A few questions: - How do you mount HDFS on a system? Is FUSE the only option for a regular mount? As I understand the information on the Hadoop website it would require application to use the Java Virtual FS bindings to Hadoop FS or redirect trough FUSE. - If FUSE is the option, what would the performance penalty be? - For Grid-enabling HDFS do you refer to the Java version of the GridFTPd or the C implementation?
thanks,
Oscar
Brian Bockelman wrote:
Hey Jeff,
I'd be happy to come and talk about Hadoop and quantify my comments. It really is an amazing, well-engineered file system. We currently have a 30TB install (completely from scratch space in worker node disks). Some of the highlights:
- Resource consumption: If I push it as hard as I can (several hundred
CMSSW processes reading the same file via POSIX I/O), it maybe uses a 1/3 of a CPU. Can't make its memory consumption show up in graphs.
- Performance: Doing the same test with *one file* and 2 replicas, I can
hit 80Gbps. Yahoo claims that their biggest clusters get up to 2.2Tbps. I haven't been able to make the namenode break a sweat
- Manageability: Straightforward. The namenode is journaled, and can
checkpoint. There's only two types of nodes (namenode and datanode); both are straightforward to manage. Out of the box, there are no knobs to tweak, no optimizations to perform to get decent performance. Just works. If you lose a data node, it starts re-replicating files within about 10 seconds. [As a side note, data recovery is actually pretty straightforward. We lost the disk which holds the namenode's info this weekend, and restoring from an automatically-created checkpoint was easy.]

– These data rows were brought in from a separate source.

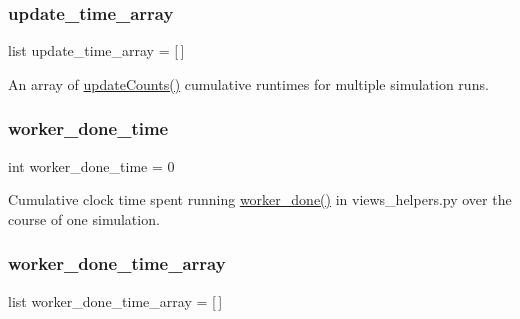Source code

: \subsubsection{\texorpdfstring{update\_time\_array}{update\_time\_array}}
{\footnotesize\ttfamily list update\+\_\+time\+\_\+array = \mbox{[}$\,$\mbox{]}\hspace{0.3cm}{\ttfamily [static]}}



An array of \mbox{\hyperlink{namespacedynamicfilterapp_1_1views__helpers_a57d6ebd6f2f99cba59b82eded490891f}{update\+Counts()}} cumulative runtimes for multiple simulation runs. 

\mbox{\label{classdynamicfilterapp_1_1test__simulations_1_1_simulation_test_ab6da582941b08e9341e17555b8862fbd}} 
\subsubsection{\texorpdfstring{worker\_done\_time}{worker\_done\_time}}
{\footnotesize\ttfamily int worker\+\_\+done\+\_\+time = 0\hspace{0.3cm}{\ttfamily [static]}}



Cumulative clock time spent running \mbox{\hyperlink{namespacedynamicfilterapp_1_1views__helpers_af27860dfe5bfa6b2b8a1b29347eb918d}{worker\+\_\+done()}} in views\+\_\+helpers.\+py over the course of one simulation. 

\mbox{\label{classdynamicfilterapp_1_1test__simulations_1_1_simulation_test_afaec525ce73afa412628498ba8603b65}} 
\subsubsection{\texorpdfstring{worker\_done\_time\_array}{worker\_done\_time\_array}\hspace{0.1cm}{\footnotesize\ttfamily [1/2]}}
{\footnotesize\ttfamily list worker\+\_\+done\+\_\+time\+\_\+array = \mbox{[}$\,$\mbox{]}\hspace{0.3cm}{\ttfamily [static]}}



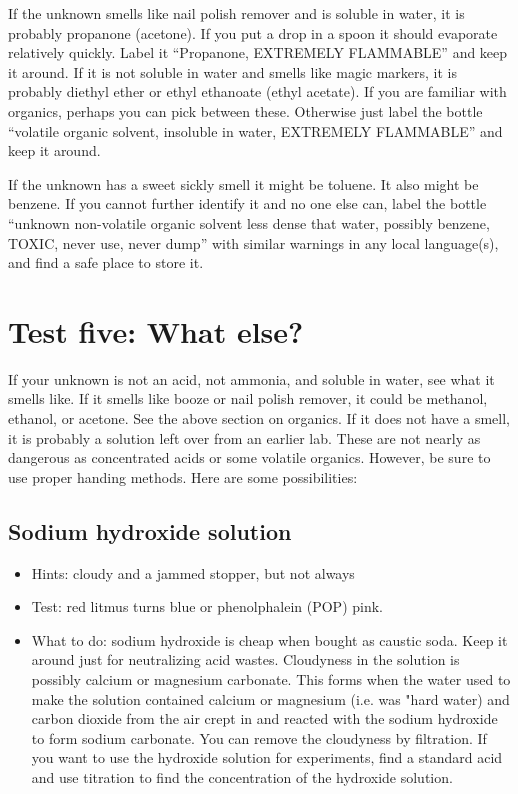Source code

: If the unknown smells like nail polish remover 
and is soluble in water, 
it is probably propanone (acetone). 
If you put a drop in a spoon it should evaporate relatively quickly. 
Label it ``Propanone, 
EXTREMELY FLAMMABLE'' and keep it around. 
If it is not soluble in water and smells like magic markers, 
it is probably diethyl ether or ethyl ethanoate (ethyl acetate). 
If you are familiar with organics, 
perhaps you can pick between these. 
Otherwise just label the bottle ``volatile organic solvent, 
insoluble in water, 
EXTREMELY FLAMMABLE'' and keep it around.

If the unknown has a sweet sickly smell it might be toluene. 
It also might be benzene. 
If you cannot further identify it and no one else can, 
label the bottle ``unknown non-volatile organic solvent 
less dense that water, 
possibly benzene, 
TOXIC, 
never use, 
never dump'' with similar warnings in any local language(s), 
and find a safe place to store it.

\section{Test five: What else?}
\label{sec:whatelse}
If your unknown is not an acid, 
not ammonia, 
and soluble in water, 
see what it smells like. 
If it smells like booze or nail polish remover, 
it could be methanol, 
ethanol, 
or acetone. 
See the above section on organics. 
If it does not have a smell, 
it is probably a solution left over from an earlier lab. 
These are not nearly as dangerous as concentrated acids 
or some volatile organics. 
However, 
be sure to use proper handing methods. 
Here are some possibilities:

\subsection{Sodium hydroxide solution}

\begin{itemize}

\item{Hints: cloudy and a jammed stopper, 
but not always}

\item{Test: red litmus turns blue or phenolphalein (POP) pink.}

\item{What to do: sodium hydroxide is cheap when bought as caustic soda. 
Keep it around just for neutralizing acid wastes. 
Cloudyness in the solution is possibly calcium or magnesium carbonate. 
This forms when the water used to make the solution contained calcium or magnesium
(i.e. was "hard water) 
and carbon dioxide from the air crept in and reacted with the sodium hydroxide 
to form sodium carbonate. 
You can remove the cloudyness by filtration. 
If you want to use the hydroxide solution for experiments, 
find a standard acid 
and use titration to find the concentration of the hydroxide solution.}

\end{itemize}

If you want to grid-enable it, you reuse the Globus GridFTP server (plus bindings) and the BeStMan SRM server. I've clocked it at 8.2Gbps for WAN traffic.
For us, the best potential upside is the manageability, although the fact that performance-wise, it does things dCache can't do. If it can prove to require far less admin time, we are hoping to expand use beyond the current test bed.
Brian
On Oct 18, 2008, at 1:50 AM, Jeff Templon wrote:
Yo,
I'm talking to Brian Bockleman about other things, maybe if I can convince him to come, he can tell us about his experiences with HDFS.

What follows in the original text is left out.